== Task to carry out ==
Only the stretch of the listing below that runs from the line with "should be deprecated." through the line with "This would allow" is to be printed, exactly and with both ends.

-------------------------

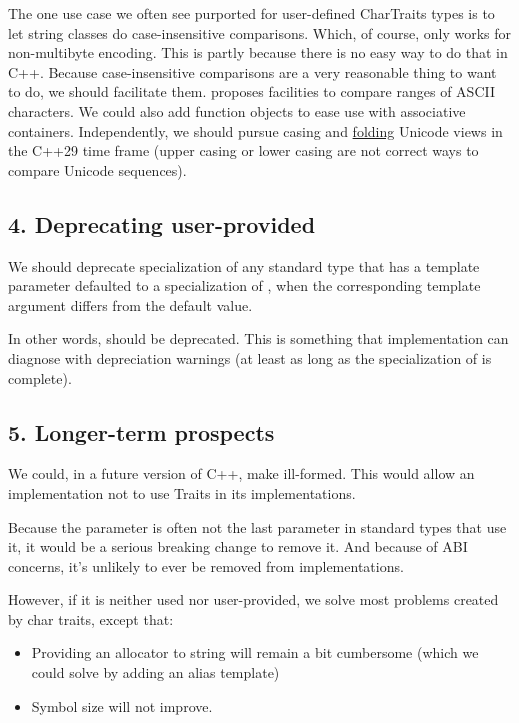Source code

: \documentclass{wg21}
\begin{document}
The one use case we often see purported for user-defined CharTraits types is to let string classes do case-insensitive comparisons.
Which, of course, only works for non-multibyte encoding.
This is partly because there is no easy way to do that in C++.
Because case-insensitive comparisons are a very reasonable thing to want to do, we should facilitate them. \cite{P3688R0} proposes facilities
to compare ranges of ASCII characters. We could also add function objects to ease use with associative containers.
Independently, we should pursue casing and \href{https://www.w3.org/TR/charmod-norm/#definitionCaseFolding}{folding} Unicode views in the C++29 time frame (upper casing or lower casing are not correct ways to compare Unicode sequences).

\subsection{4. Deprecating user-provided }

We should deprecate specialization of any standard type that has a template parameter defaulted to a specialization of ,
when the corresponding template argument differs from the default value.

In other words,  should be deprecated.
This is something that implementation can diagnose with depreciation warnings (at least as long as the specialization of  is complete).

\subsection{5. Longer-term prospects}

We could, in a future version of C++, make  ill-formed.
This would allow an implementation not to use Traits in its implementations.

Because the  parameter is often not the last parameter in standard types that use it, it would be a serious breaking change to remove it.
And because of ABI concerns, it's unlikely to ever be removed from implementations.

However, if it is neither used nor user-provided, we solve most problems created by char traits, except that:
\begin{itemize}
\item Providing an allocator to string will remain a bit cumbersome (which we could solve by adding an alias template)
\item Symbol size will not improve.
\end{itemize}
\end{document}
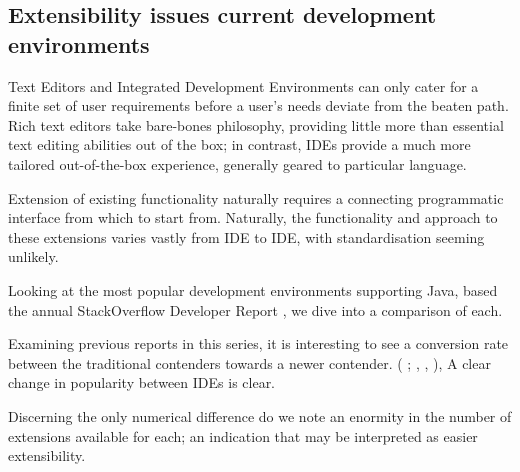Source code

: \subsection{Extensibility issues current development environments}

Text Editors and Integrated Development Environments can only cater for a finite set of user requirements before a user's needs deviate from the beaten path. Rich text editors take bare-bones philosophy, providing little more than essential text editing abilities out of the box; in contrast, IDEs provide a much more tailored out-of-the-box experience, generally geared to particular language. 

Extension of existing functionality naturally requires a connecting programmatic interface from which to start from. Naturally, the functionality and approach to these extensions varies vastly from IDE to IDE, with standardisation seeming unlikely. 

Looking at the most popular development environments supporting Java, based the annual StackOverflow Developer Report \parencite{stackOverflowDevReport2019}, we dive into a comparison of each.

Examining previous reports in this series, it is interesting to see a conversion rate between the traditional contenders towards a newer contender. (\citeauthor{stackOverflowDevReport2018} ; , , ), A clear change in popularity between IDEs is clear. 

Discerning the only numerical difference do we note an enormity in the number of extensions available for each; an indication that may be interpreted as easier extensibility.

-------------------------

== Task answer ==
In other words,  should be deprecated.
This is something that implementation can diagnose with depreciation warnings (at least as long as the specialization of  is complete).

\subsection{5. Longer-term prospects}

We could, in a future version of C++, make  ill-formed.
This would allow an implementation not to use Traits in its implementations.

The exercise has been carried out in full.